The resin composition comprises (A) 40-90 wt.pts. of polyamide resin, (B) 5-30 wt.pts. of core-shell type copolymer composed of 20-90 wt.% acrylic rubber or diene rubber and 80-10 wt.% unsaturated compound grafted onto the rubber component, and (C) 0.5-30 wt.pts. of carboxy terminated polycaprolactone. The polyamide resin is at least one copolymer or blend composed of nylon 6, nylon 66, nylon 11 and/or nylon 12. The core-shell copolymer is obtained by copolymerizing at least one core component selected from acrylic acid ethyl ester, acrylic acid butyl ester, butadiene or isoprene, and at least one shell component selected from styrene, alpha-methyl styrene, acrylonitrile or butyl methacrylate. The resin composition has a good mechanical strength and precessability.

Description

Thermoplastic resin composition

The present invention relates to a thermoplastic resin composition having excellent mechanical strength, excellent workability and beautiful appearance, and excellent impact resistance at room temperature as well as low temperature. More specifically, the present invention relates to a polyamide resin and a core-shell type copolymer and a carbon. It relates to a thermoplastic resin composition composed of a polarcaprolactone copolymer in which an acid is substituted at the terminal.

In general, polyamide resin has been a major factor in engineering plastics due to its excellent wear resistance, mechanical properties and chemical resistance. However, since it has a very low impact strength below the secondary transition temperature (hereinafter referred to as Tg), many applications have been limited to applications requiring impact resistance.
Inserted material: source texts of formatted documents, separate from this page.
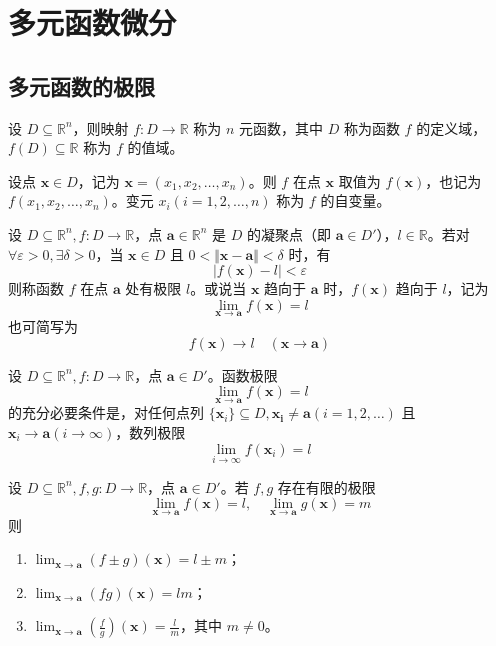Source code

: \chapter{多元函数微分}


\section{多元函数的极限}

\begin{definition}
    设 $D \subseteq \mathbb{R}^n$，则映射 $f: D \to \mathbb{R}$ 称为 $n$ 元函数，其中 $D$ 称为函数 $f$ 的定义域，$f(D) \subseteq \mathbb{R}$ 称为 $f$ 的值域。

    设点 $\bm{x} \in D$，记为 $\bm{x} = (x_1, x_2, \ldots, x_n)$。则 $f$ 在点 $\bm{x}$ 取值为 $f(\bm{x})$，也记为 $f(x_1, x_2, \ldots, x_n)$。变元 $x_{i}(i = 1, 2, \ldots, n)$ 称为 $f$ 的自变量。
\end{definition}

\begin{definition}
    设 $D \subseteq \mathbb{R}^n, f: D \to \mathbb{R}$，点 $\bm{a} \in \mathbb{R}^n$ 是 $D$ 的凝聚点（即 $\bm{a} \in D'$），$l \in \mathbb{R}$。若对 $\forall \varepsilon > 0, \exists \delta > 0$，当 $\bm{x} \in D$ 且 $0 < \Vert \bm{x} - \bm{a} \Vert < \delta$ 时，有
    \[
        \vert f(\bm{x}) - l \vert < \varepsilon
    \]
    则称函数 $f$ 在点 $\bm{a}$ 处有极限 $l$。或说当 $\bm{x}$ 趋向于 $\bm{a}$ 时，$f(\bm{x})$ 趋向于 $l$，记为
    \[
        \lim_{\bm{x} \to \bm{a}} f(\bm{x}) = l
    \]
    也可简写为
    \[
        f(\bm{x}) \to l \quad (\bm{x} \to \bm{a})
    \]
\end{definition}

\begin{theorem}
    设 $D \subseteq \mathbb{R}^n, f: D \to \mathbb{R}$，点 $\bm{a} \in D'$。函数极限
    \[
        \lim_{\bm{x} \to \bm{a}} f(\bm{x}) = l
    \]
    的充分必要条件是，对任何点列 $\{\bm{x}_{i}\} \subseteq D, \bm{x_{i}} \neq \bm{a}(i = 1, 2, \ldots)$ 且 $\bm{x}_{i} \to \bm{a}(i \to \infty)$，数列极限
    \[
        \lim_{i \to \infty} f(\bm{x}_{i}) = l
    \]
\end{theorem}

\begin{theorem}
    设 $D \subseteq \mathbb{R}^n, f, g: D \to \mathbb{R}$，点 $\bm{a} \in D'$。若 $f, g$ 存在有限的极限
    \[
        \lim_{\bm{x} \to \bm{a}} f(\bm{x}) = l,\quad
        \lim_{\bm{x} \to \bm{a}} g(\bm{x}) = m
    \]
    则
    \begin{enumerate}
        \item $\displaystyle \lim_{\bm{x} \to \bm{a}} (f \pm g)(\bm{x}) = l \pm m$；
        \item $\displaystyle \lim_{\bm{x} \to \bm{a}} (fg)(\bm{x}) = lm$；
        \item $\displaystyle \lim_{\bm{x} \to \bm{a}} \left(\frac{f}{g}\right)(\bm{x}) = \frac{l}{m}$，其中 $m \neq 0$。
    \end{enumerate}
\end{theorem}

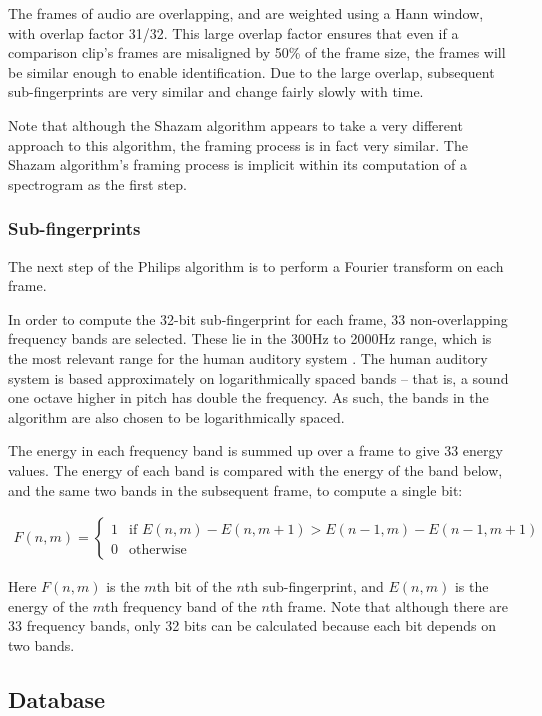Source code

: \documentclass[12pt,a4paper,twoside,openright]{report}
\begin{document}
The frames of audio are overlapping, and are weighted using a Hann window, with overlap factor 31/32. This large overlap factor ensures that even if a comparison clip's frames are misaligned by 50\% of the frame size, the frames will be similar enough to enable identification. Due to the large overlap, subsequent sub-fingerprints are very similar and change fairly slowly with time. 

Note that although the Shazam algorithm appears to take a very different approach to this algorithm, the framing process is in fact very similar. The Shazam algorithm's framing process is implicit within its computation of a spectrogram as the first step.

\subsubsection{Sub-fingerprints}

The next step of the Philips algorithm is to perform a Fourier transform on each frame.

In order to compute the 32-bit sub-fingerprint for each frame, 33 non-overlapping frequency bands are selected. These lie in the 300Hz to 2000Hz range, which is the most relevant range for the human auditory system \cite{Haitsma02}. The human auditory system is based approximately on logarithmically spaced bands -- that is, a sound one octave higher in pitch has double the frequency. As such, the bands in the algorithm are also chosen to be logarithmically spaced.

The energy in each frequency band is summed up over a frame to give 33 energy values. The energy of each band is compared with the energy of the band below, and the same two bands in the subsequent frame, to compute a single bit:

\begin{align*}
  F(n,m)=
  \begin{cases}
      1 & \text{if } E(n,m)-E(n,m+1) > E(n-1,m)-E(n-1,m+1)\\
      0 & \text{otherwise}
  \end{cases}
\end{align*}

Here $F(n,m)$ is the $m$th bit of the $n$th sub-fingerprint, and $E(n,m)$ is the energy of the $m$th frequency band of the $n$th frame. Note that although there are 33 frequency bands, only 32 bits can be calculated because each bit depends on two bands.


\subsection{Database}
\end{document}
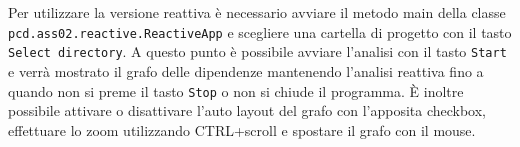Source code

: \documentclass[11pt,notitlepage]{article}
\begin{document}
Per utilizzare la versione reattiva è necessario avviare il metodo main della classe \\
\texttt{pcd.ass02.reactive.ReactiveApp} e scegliere una cartella di progetto con il tasto \texttt{Select directory}.
A questo punto è possibile avviare l'analisi con il tasto \texttt{Start} e verrà mostrato il grafo delle dipendenze mantenendo l'analisi reattiva fino a quando non si preme 
il tasto \texttt{Stop} o non si chiude il programma.
È inoltre possibile attivare o disattivare l'auto layout del grafo con l'apposita checkbox, effettuare lo zoom utilizzando CTRL+scroll e spostare il grafo con il mouse.
\end{document}
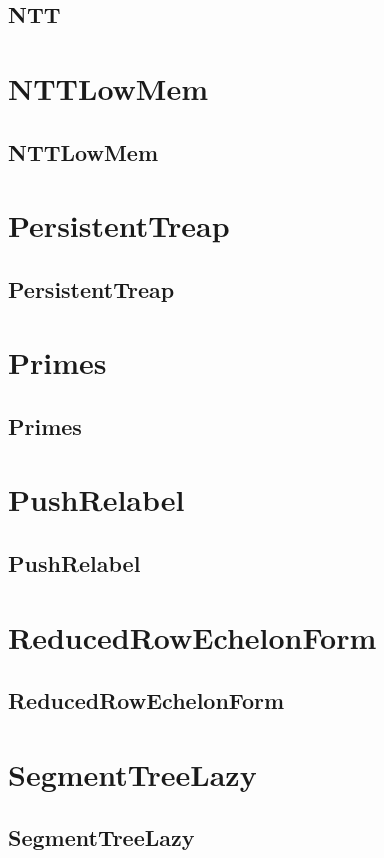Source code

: \documentclass[a4paper, twocolumn]{article}
\begin{document}
\subsection{NTT}

\section{NTTLowMem}
\subsection{NTTLowMem}

\section{PersistentTreap}
\subsection{PersistentTreap}

\section{Primes}
\subsection{Primes}

\section{PushRelabel}
\subsection{PushRelabel}

\section{ReducedRowEchelonForm}
\subsection{ReducedRowEchelonForm}

\section{SegmentTreeLazy}
\subsection{SegmentTreeLazy}

\end{document}
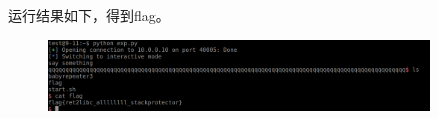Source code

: \documentclass{article}
\begin{document}
    运行结果如下，得到flag。
    \begin{figure}[H]
    	\begin{center}
    		\includegraphics[width=0.9\textwidth]{9.png}
    	\end{center}
    \end{figure}
   
   
   
   
   
   
   
   
   
   
   
   
   
   
   
   
   
   
   
   
 
\end{document}
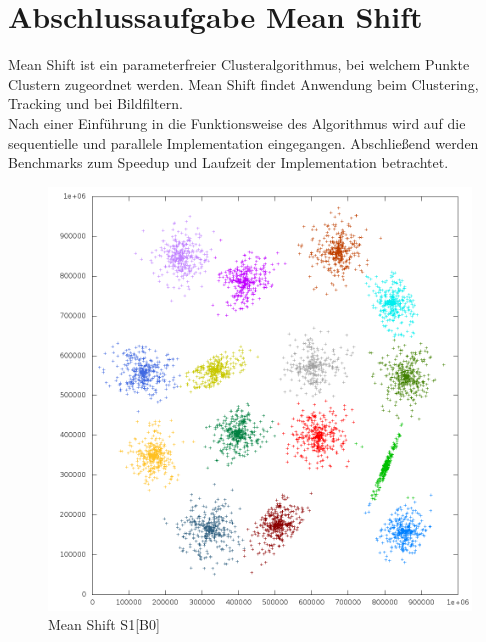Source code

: \chapter{Abschlussaufgabe Mean Shift}
Mean Shift ist ein parameterfreier Clusteralgorithmus, bei welchem Punkte Clustern zugeordnet werden. Mean Shift findet Anwendung beim Clustering,
Tracking und bei Bildfiltern.\\
Nach einer Einführung in die Funktionsweise des Algorithmus wird auf die sequentielle und parallele Implementation eingegangen.
Abschließend werden Benchmarks zum Speedup und Laufzeit der Implementation betrachtet.\\
\vspace{-10pt}
\begin{figure}[H]
	\centering
	\includegraphics[scale=0.61]{../meanshift/output/pics/s1_colored.png} 
	\vspace{-10pt}
	\caption{Mean Shift S1[B0]}
\end{figure}
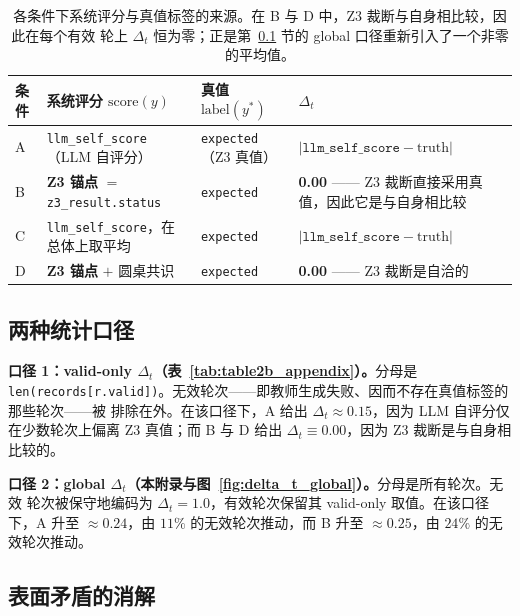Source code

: \begin{table}[t]
  \centering
  \caption{各条件下系统评分与真值标签的来源。在 B 与 D 中，Z3 裁断与自身相比较，因此在每个有效
  轮上 $\Delta_t$ 恒为零；正是第~\ref{sec:calibers} 节的 global 口径重新引入了一个非零的平均值。}
  \label{tab:table2c_sources}
  \small
  \begin{tabularx}{\textwidth}{@{}l l l >{\raggedright\arraybackslash}X@{}}
    \toprule
    条件 & 系统评分 $\text{score}(y)$ & 真值 $\text{label}(y^{*})$ & $\Delta_t$ \\
    \midrule
    A & \texttt{llm\_self\_score}（LLM 自评分） & \texttt{expected}（Z3 真值） &
        $\bigl|\texttt{llm\_self\_score} - \text{truth}\bigr|$ \\
    B & \textbf{Z3 锚点} $=$ \texttt{z3\_result.status} & \texttt{expected} &
        \textbf{0.00} —— Z3 裁断直接采用真值，因此它是与自身相比较 \\
    C & \texttt{llm\_self\_score}，在总体上取平均 & \texttt{expected} &
        $\bigl|\texttt{llm\_self\_score} - \text{truth}\bigr|$ \\
    D & \textbf{Z3 锚点} $+$ 圆桌共识 & \texttt{expected} &
        \textbf{0.00} —— Z3 裁断是自洽的 \\
    \bottomrule
  \end{tabularx}
\end{table}

\subsection{两种统计口径}
\label{sec:calibers}

\textbf{口径 1：valid-only $\Delta_t$（表~\ref{tab:table2b_appendix}）。}分母是
\texttt{len(records[r.valid])}。无效轮次——即教师生成失败、因而不存在真值标签的那些轮次——被
排除在外。在该口径下，A 给出 $\Delta_t \approx 0.15$，因为 LLM 自评分仅在少数轮次上偏离 Z3
真值；而 B 与 D 给出 $\Delta_t \equiv 0.00$，因为 Z3 裁断是与自身相比较的。

\textbf{口径 2：global $\Delta_t$（本附录与图~\ref{fig:delta_t_global}）。}分母是所有轮次。无效
轮次被保守地编码为 $\Delta_t = 1.0$，有效轮次保留其 valid-only 取值。在该口径下，A 升至
$\approx 0.24$，由 $11\%$ 的无效轮次推动，而 B 升至 $\approx 0.25$，由 $24\%$ 的无效轮次推动。

\subsection{表面矛盾的消解}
In order to compensate for these disadvantages, a method of "water treatment" of the molded article is used, but the process is cumbersome and difficult to increase the impact resistance to a certain degree or more.

Therefore, in recent years, researches to improve the impact resistance of polyamide resins by copolymerizing or blending impact modifiers have been widely conducted. Most of the impact modifiers are elastomers: styrene-butadiene elastomers (SBR), acrylonitrile-butadiene elastomers (NBR), acrylonitrile-butadiene-styrene copolymers (ABS), ethylene-propylene-diene elastomers (EPR) , Ethylene-propylene-diene elastomer (EPDM), ethylene-vinylacetate elastomer (EVA), polyaminoprene elastomer, methyl methacrylate-butadiene-styrene copolymer (MBS) and the like have been mainly used.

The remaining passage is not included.